Summary judgment is appropriate only if the motion papers and supporting materials demonstrate that there is no genuine issue of fact, so that the movant is entitled to judgment as a matter of law. The motion and supporting papers are construed strictly against the movant.[3] When the movant has produced substantial evidence in appropriate form, however, the opposing party may not rely on the pleadings, but must come forward with counteraffidavits or other suitable proof in opposition to the motion.[4] The obligation to go forward is especially appropriate for an issue on which the party opposing the motion has the burden of proof.[5]

James Puckett's affidavit states that their lot is separated from the highway right-of-way at a point approximately six to eight feet north of the weeded area described in the petition, and that the line is marked by an iron stake. Dixie Puckett's affidavit is substantially identical. These sworn statements were sufficient to oblige the plaintiffs to make some demonstration that they could show that the allegedly offending growth was not on the highway right-of-way. They failed to do so. We do not perceive the contradiction in Mrs. Puckett's deposition that the plaintiffs assert.

We reject the argument that the Puckett's base fee interest, burdened by the easement, is a property interest owned by them so as to impose affirmative duties of maintenance. The Commission has control of the surface of the right of way to the extent necessary for highway purposes, to the exclusion of the owners of the fee.[6] The Commission is responsible, and the owners are not responsible, for any required cutting and mowing.

Because the weeds alleged to offend were not on property controlled by the Pucketts, we need not consider the intriguing and somewhat intricate problem of the liability of a landowner for failing to cut naturally growing vegetation.

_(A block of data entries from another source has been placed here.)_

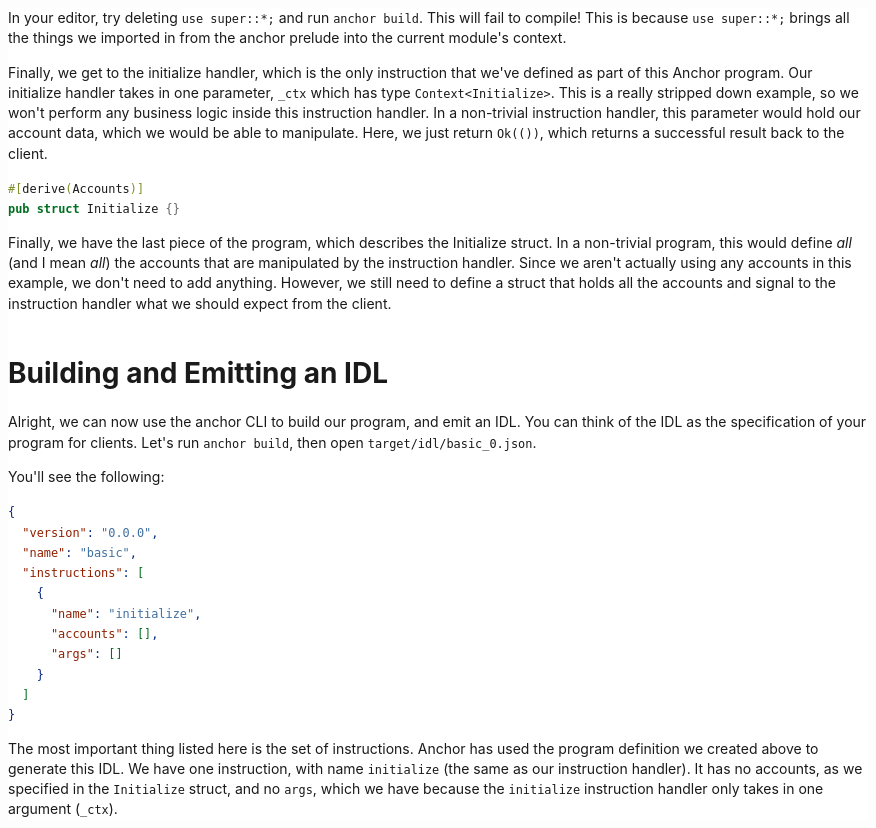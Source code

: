 In your editor, try deleting `use super::*;` and run `anchor build`. This will fail to compile!
This is because `use super::*;` brings all the things we imported in from the anchor prelude into the current module's context.

Finally, we get to the initialize handler, which is the only instruction that we've defined as part of this Anchor program.
Our initialize handler takes in one parameter, `_ctx` which has type `Context<Initialize>`. This is a really
stripped down example, so we won't perform any business logic inside this instruction handler. In a non-trivial
instruction handler, this parameter would hold our account data, which we would be able to
manipulate. Here, we just return `Ok(())`, which returns a successful result back to the client.

```rust
#[derive(Accounts)]
pub struct Initialize {}
```

Finally, we have the last piece of the program, which describes the Initialize struct. In a non-trivial program,
this would define _all_ (and I mean _all_) the accounts that are manipulated by the instruction handler. Since
we aren't actually using any accounts in this example, we don't need to add anything. However, we still need
to define a struct that holds all the accounts and signal to the instruction handler what we should expect
from the client.

# Building and Emitting an IDL

Alright, we can now use the anchor CLI to build our program, and emit an IDL. You can think of the IDL as the
specification of your program for clients. Let's run `anchor build`, then open `target/idl/basic_0.json`.

You'll see the following:

```json
{
  "version": "0.0.0",
  "name": "basic",
  "instructions": [
    {
      "name": "initialize",
      "accounts": [],
      "args": []
    }
  ]
}
```

The most important thing listed here is the set of instructions. Anchor has used the program definition we
created above to generate this IDL. We have one instruction, with name `initialize` (the same as our
instruction handler). It has no accounts, as we specified in the `Initialize` struct, and no `args`,
which we have because the `initialize` instruction handler only takes in one argument (`_ctx`).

The judgment in favor of the Puckett defendants is affirmed. The judgment in favor of the defendant Missouri Highway and Transportation Commission is reversed and the case is remanded for further proceedings.

All concur.


[1] Messick v. Grainger, 356 Mo. 1227, 205 S.W.2d 739 (1947); Colabianchi v. Colabianchi, 646 S.W.2d 61 (Mo. banc 1983).

[2] Bartley v. Sp. Sch. Dist. of St. Louis City, 649 S.W.2d 864 (Mo. banc 1983); State ex rel. Fort Zumwalt Sch. Dist. v. Dickherber, 576 S.W.2d 532 (Mo. banc 1979).

[3] First National Bank of St. Charles v. Chemical Products, Inc., 637 S.W.2d 373 (Mo.App.1982).

[4] Hyten v. Cape Mut. Ins. Co., 663 S.W.2d 430 (Mo.App.1983); Supreme Court Rule 74.04(e).

[5] See, Wright, Miller & Kane, Federal Practice and Procedure: Civil 2d § 2727.

[6] Gnau v. Union Electric Co., 672 S.W.2d 142 (Mo.App.1984); Stotzenberger v. Perkins, 332 Mo. 391, 58 S.W.2d 983 (1933); Swingler v. Robinson, 321 S.W.2d 29 (Mo.App.1959).